Wegen "mutmaßlicher Verbindungen zu terroristischen Aktivitäten" wurde die DTP, einzige kurdische Partei, die im Parlament sitzt, in der Türkei verboten. Das Verfassungsgericht in Ankara gab am Freitag einem Antrag der Generalstaatsanwaltschaft einstimmig statt. Wie der Vorsitzende Richter Hasim Kilic verkündete, sah das Gericht enge Kontakte zwischen der Partei der Demokratischen Gesellschaft (DTP) und der illegalen Kurdischen Arbeiterpartei (PKK) als bewiesen an. Aus dem gleichen Grund wurden in der Vergangenheit bereits Vorgängerorganisationen der DTP verboten. Das Parteivermögen wird beschlagnahmt.

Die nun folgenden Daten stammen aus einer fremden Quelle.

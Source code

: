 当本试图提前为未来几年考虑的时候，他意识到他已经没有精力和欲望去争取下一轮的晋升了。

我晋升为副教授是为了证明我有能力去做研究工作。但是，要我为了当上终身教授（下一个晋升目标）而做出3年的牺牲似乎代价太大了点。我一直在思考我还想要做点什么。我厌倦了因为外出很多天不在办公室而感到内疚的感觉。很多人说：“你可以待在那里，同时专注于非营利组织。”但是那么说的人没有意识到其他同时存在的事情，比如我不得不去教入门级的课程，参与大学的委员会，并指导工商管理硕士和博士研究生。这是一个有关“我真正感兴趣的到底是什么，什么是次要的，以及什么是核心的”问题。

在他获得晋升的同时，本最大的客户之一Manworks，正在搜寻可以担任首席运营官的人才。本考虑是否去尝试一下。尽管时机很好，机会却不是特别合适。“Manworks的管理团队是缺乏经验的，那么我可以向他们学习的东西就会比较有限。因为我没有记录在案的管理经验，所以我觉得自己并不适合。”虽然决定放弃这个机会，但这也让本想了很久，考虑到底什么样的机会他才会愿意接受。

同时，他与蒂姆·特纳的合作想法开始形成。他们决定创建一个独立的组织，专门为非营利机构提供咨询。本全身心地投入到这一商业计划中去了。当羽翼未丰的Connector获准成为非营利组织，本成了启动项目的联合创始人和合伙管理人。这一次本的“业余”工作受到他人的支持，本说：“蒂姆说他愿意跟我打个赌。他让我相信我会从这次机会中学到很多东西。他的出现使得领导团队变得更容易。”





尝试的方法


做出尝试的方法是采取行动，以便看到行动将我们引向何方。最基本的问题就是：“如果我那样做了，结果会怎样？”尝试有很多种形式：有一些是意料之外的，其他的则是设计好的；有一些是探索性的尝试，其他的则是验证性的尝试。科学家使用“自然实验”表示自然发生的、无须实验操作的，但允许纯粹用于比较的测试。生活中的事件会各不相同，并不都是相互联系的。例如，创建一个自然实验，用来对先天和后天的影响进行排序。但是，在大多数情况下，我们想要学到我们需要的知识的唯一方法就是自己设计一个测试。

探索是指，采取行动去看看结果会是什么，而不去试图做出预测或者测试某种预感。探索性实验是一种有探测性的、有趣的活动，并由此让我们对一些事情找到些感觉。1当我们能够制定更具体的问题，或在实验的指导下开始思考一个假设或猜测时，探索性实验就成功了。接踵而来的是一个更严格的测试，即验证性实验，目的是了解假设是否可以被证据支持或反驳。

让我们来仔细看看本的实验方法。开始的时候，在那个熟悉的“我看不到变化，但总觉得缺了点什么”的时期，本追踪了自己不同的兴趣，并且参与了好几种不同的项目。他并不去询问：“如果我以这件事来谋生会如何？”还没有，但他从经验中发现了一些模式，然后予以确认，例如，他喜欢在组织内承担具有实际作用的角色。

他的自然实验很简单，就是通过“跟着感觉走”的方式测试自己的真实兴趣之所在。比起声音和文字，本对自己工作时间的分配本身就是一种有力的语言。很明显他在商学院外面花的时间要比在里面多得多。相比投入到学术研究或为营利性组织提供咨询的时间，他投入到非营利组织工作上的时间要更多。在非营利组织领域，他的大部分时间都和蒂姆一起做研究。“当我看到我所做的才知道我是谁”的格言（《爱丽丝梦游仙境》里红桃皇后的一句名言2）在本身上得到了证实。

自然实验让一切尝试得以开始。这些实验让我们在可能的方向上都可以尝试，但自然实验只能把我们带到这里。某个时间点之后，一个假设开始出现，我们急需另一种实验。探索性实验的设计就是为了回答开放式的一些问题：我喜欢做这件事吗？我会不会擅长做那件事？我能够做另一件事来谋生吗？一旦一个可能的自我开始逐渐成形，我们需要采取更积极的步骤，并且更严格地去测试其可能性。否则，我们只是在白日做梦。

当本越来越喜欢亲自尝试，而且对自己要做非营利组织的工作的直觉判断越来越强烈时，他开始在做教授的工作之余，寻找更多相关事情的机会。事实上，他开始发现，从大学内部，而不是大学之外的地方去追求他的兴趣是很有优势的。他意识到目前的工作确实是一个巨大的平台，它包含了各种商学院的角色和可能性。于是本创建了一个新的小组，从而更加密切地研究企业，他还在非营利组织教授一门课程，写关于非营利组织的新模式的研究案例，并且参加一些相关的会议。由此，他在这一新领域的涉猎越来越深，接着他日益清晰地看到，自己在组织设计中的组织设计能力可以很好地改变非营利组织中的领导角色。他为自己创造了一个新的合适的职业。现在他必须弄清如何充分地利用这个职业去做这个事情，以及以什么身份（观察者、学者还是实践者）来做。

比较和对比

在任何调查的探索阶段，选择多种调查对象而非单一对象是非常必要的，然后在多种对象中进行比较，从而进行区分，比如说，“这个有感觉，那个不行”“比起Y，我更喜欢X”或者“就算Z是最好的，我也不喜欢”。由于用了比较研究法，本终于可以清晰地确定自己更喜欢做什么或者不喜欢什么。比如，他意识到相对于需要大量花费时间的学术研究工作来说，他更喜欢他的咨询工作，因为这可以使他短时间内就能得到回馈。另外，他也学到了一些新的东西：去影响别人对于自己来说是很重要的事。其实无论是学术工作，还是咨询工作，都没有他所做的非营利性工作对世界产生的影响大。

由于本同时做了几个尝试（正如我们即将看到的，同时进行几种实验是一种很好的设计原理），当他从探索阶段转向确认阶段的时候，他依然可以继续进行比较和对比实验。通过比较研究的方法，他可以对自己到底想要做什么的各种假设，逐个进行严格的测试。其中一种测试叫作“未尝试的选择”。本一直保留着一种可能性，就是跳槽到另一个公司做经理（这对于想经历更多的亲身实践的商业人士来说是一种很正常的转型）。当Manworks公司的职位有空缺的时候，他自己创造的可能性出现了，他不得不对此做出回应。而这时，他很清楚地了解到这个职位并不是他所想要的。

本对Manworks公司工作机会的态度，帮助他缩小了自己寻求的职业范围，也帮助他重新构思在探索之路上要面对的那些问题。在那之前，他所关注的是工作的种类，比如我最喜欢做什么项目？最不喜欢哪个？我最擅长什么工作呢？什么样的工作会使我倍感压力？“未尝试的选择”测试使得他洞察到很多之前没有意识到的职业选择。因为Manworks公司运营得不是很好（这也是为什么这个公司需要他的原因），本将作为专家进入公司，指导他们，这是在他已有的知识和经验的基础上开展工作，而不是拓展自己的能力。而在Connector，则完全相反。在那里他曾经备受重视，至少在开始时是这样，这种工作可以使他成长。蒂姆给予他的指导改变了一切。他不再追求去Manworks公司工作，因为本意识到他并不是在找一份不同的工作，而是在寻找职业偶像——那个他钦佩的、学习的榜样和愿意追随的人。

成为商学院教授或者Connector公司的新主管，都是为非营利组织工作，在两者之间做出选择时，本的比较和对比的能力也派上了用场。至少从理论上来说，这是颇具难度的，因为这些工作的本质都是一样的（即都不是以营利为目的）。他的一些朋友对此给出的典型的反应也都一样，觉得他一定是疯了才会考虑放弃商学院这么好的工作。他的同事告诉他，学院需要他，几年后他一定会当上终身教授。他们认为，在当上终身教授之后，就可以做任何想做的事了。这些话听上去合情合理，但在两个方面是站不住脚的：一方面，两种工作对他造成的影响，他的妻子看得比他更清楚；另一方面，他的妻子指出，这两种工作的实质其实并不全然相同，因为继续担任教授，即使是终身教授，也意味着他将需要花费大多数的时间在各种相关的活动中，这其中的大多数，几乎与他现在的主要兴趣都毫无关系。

Mit dem Verbot bekamen 37 führende kurdische Politiker wie der Parteichef Ahmet Türk ein fünfjähriges Verbot der politischen Betätigung. Ob eine Nachfolgepartei der DTP gegründet wird, steht noch nicht fest. Die DTP-Führung hatte vor dem Urteil einen geschlossenen Rücktritt ihrer Abgeordneten und eine "Rückkehr in den Schoß des Volkes" angekündigt. Das würde einen Abschied vom Parlament und somit eine Eskalation des Konflikts verursachen.

Türk rief nach Bekanntwerden des Verbots der DTP zu einem "Dialog zwischen den beiden Völkern" auf, um die Kurdenfrage "jenseits von Gewalt im Rahmen der Demokratie" zu lösen. "Der Frieden wird siegen" sagte er. Vor der DTP-Zentrale in Diyarbakir Tausende von Kurden zu versammeln. Die Sicherheitsvorkehrungen werden überall im Land erhöht. Für die konservative Regierung von Premier Tayyip Erdogan, die eine Friedensinitiative gegenüber den Kurden initiierte, ist das Parteiverbot ein schwerer Rückschlag. (Dilek Zaptcioglu aus Istanbul/DER STANDARD, Printausgabe, 12.12.2009)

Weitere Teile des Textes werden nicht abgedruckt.